Records drawn from a dataset:

========================================================================

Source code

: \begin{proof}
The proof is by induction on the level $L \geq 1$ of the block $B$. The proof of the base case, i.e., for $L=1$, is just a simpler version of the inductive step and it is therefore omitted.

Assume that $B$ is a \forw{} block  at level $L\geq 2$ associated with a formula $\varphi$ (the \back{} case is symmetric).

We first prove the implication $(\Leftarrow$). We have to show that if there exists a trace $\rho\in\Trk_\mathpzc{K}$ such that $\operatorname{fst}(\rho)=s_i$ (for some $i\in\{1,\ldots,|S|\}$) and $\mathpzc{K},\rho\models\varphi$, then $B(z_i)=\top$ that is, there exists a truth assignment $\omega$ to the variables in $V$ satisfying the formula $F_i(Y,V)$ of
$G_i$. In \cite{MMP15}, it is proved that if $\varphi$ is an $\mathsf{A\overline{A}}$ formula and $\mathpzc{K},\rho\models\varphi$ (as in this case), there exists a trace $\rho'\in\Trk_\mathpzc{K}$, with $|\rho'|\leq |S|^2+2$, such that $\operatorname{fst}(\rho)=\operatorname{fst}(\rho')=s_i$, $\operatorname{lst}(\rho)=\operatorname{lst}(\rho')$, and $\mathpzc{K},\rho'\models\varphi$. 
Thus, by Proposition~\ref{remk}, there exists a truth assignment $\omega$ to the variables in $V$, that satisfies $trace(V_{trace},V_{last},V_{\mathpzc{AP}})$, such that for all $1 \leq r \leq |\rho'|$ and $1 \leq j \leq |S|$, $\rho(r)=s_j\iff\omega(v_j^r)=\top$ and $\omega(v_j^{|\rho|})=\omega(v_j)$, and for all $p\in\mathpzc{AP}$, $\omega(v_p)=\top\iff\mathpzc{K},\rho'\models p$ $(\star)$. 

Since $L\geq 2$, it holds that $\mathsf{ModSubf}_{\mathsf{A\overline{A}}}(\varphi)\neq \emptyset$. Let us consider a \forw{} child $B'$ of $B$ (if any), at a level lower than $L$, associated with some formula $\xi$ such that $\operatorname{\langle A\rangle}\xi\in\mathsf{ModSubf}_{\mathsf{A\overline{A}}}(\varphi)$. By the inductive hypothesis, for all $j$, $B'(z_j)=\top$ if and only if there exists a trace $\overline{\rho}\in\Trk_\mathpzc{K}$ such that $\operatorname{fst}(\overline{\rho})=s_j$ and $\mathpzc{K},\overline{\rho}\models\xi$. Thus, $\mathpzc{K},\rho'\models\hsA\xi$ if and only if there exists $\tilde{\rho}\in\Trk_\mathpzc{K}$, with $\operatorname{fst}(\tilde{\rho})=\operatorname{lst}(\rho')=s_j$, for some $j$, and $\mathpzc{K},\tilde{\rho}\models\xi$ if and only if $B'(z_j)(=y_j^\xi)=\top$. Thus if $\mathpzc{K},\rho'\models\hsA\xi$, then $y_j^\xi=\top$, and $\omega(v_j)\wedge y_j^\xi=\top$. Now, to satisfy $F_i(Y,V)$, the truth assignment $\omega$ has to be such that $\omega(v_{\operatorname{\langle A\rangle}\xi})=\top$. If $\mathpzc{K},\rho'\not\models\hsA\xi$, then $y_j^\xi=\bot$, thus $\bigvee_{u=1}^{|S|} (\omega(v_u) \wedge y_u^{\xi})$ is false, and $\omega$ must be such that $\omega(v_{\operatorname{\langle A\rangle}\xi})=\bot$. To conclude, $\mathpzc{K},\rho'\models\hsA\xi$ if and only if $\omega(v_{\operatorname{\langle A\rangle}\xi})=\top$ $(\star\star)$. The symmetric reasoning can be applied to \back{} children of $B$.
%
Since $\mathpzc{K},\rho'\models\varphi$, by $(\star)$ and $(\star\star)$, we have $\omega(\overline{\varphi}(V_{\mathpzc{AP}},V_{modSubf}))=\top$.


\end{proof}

========================================================================

## ACTIVITY
Output, please, only the lines running from the start of the entries through the line that contains "Assume that $B$", including both of those lines.

## SOLUTION TO THE PROBLEM
Source code

: \begin{proof}
The proof is by induction on the level $L \geq 1$ of the block $B$. The proof of the base case, i.e., for $L=1$, is just a simpler version of the inductive step and it is therefore omitted.

Assume that $B$ is a \forw{} block  at level $L\geq 2$ associated with a formula $\varphi$ (the \back{} case is symmetric).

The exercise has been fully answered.